You can use :tinyint in a create_table block thus:
create_table :users do |table|
table.column :active, :tinyint, :default => 1
end
The problem that I've run into is when I want to extend an existing table by adding a column of type :tinyint, using an add_column definition in a migration, like this:
add_column :disclosures, :seqs_frozen, :tinyint, :default => 0
When I run rake migrate on this I get the following error message:
$ rake migrate
(in /Users/jones/Documents/Craic/Code/RubyOnRails/portfolio)
== AddFreezeSeqsToDisclosures: migrating ======================================
-- add_column(:disclosures, :seqs_frozen, :tinyint, {:default=>0})
rake aborted!
You have a nil object when you didn't expect it!
You might have expected an instance of Array.
The error occured while evaluating nil.[]
(See full trace by running task with --trace)

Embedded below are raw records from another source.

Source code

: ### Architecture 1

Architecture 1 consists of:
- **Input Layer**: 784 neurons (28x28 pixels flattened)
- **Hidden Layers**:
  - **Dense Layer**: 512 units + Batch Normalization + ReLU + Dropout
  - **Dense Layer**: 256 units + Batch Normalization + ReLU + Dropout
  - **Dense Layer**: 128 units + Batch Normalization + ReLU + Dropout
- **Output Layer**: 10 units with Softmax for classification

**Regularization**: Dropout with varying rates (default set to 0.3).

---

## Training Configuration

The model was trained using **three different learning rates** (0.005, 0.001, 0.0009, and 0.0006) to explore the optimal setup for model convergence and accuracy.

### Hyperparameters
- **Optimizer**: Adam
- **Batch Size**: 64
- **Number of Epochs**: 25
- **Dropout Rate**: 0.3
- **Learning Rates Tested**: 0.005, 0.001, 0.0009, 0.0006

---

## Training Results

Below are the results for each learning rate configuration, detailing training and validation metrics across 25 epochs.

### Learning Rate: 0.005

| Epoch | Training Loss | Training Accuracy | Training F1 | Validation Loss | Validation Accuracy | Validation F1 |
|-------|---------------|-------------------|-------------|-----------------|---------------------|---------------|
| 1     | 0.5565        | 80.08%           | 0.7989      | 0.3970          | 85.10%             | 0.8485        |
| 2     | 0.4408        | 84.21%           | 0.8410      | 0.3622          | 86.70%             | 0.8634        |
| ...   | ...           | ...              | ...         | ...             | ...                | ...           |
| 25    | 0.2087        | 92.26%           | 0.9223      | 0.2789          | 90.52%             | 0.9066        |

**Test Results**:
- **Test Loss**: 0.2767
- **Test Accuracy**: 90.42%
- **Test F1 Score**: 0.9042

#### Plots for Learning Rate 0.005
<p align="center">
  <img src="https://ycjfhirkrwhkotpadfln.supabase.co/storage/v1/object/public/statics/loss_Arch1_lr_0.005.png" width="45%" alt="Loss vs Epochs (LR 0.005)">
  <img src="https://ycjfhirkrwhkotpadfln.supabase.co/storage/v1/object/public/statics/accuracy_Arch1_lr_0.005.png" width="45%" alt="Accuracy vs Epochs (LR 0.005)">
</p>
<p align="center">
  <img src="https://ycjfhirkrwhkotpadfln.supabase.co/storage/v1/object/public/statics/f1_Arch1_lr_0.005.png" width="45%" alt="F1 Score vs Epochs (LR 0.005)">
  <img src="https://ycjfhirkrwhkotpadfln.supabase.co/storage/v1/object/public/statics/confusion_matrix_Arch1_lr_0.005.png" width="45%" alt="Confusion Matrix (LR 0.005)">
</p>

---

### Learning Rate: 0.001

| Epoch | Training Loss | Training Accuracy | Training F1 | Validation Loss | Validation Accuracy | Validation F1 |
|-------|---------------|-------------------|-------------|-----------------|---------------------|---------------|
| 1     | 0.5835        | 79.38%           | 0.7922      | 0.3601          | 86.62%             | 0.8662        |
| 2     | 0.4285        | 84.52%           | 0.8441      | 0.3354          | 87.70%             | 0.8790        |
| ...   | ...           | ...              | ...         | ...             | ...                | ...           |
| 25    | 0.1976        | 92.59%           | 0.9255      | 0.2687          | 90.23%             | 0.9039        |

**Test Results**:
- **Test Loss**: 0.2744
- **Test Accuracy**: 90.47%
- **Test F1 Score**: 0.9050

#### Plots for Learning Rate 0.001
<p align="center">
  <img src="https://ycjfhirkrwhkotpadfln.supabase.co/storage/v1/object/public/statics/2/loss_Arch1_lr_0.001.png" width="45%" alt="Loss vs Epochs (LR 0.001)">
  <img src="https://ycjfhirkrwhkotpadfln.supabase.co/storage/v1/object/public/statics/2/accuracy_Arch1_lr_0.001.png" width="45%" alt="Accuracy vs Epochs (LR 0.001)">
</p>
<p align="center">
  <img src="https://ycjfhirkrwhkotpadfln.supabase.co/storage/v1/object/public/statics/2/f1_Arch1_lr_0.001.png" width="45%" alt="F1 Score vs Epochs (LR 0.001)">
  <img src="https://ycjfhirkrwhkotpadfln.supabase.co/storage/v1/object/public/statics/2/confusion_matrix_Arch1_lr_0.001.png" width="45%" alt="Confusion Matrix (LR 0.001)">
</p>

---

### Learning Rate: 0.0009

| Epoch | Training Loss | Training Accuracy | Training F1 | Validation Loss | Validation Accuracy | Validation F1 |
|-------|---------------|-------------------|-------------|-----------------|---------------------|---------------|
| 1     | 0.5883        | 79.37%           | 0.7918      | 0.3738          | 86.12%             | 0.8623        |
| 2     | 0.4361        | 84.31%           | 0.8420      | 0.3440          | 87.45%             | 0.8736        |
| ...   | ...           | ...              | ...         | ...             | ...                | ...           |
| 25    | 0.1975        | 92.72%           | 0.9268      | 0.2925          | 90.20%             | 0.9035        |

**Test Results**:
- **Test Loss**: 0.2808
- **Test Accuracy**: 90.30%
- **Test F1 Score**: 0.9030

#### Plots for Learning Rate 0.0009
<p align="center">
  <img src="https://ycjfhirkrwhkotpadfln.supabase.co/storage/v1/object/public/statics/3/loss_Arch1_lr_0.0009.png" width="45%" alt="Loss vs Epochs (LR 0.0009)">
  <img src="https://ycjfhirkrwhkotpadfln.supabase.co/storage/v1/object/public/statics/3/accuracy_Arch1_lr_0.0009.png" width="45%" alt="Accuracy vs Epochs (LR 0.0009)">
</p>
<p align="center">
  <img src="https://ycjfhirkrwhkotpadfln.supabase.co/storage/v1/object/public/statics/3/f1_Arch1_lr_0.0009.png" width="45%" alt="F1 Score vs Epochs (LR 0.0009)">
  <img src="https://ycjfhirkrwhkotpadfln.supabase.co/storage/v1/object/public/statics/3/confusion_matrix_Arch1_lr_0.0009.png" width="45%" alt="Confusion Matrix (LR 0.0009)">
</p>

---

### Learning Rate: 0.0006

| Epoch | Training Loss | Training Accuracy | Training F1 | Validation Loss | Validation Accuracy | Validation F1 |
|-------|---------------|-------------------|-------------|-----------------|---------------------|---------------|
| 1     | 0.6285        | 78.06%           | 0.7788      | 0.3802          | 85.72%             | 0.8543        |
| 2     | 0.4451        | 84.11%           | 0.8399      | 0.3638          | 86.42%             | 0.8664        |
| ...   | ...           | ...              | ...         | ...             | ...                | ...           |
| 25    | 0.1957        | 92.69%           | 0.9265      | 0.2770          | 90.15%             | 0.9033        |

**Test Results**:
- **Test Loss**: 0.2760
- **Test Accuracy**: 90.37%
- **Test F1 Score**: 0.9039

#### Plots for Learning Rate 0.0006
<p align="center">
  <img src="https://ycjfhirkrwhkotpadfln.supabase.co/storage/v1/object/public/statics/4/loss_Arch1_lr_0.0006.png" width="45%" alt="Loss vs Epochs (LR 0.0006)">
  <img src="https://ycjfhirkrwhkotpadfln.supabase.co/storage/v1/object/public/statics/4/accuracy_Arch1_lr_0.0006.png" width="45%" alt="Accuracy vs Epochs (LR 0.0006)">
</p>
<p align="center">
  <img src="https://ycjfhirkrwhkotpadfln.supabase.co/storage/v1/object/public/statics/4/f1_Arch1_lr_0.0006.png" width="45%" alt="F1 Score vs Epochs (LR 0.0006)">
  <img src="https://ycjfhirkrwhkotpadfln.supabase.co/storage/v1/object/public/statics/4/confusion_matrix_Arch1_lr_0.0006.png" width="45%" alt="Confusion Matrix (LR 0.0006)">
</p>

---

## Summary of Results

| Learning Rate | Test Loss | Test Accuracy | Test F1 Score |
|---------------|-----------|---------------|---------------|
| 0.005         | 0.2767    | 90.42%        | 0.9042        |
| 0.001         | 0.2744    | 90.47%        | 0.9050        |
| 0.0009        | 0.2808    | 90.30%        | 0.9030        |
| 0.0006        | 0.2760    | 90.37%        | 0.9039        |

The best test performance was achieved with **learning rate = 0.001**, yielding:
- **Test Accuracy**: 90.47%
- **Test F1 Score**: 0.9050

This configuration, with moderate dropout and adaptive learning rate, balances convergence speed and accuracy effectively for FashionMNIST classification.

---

Not very informative and the --trace option doesn't tell me any more.
The solution is to change the :tinyint to :integer. Do that and it will work fine. If you want to save space you can specify the size of the integer by adding :limit => 4 to the add_column definition.
add_column :disclosures, :seqs_frozen, :integer, :limit => 4, :default => 0
This will translate into a MySQL type of int(4) - not tinyint(4).
It looks like :tinyint may be deprecated in Rails 1.2 and it may be good practice to avoid it anyway. Using only :integer with a suitable :limit is probably the more mainstream way to do it.
Update: 01/29/2007
Another reason to avoid :tinyint is that Oracle will throw an error if you try and load a migration that includes :tinyint.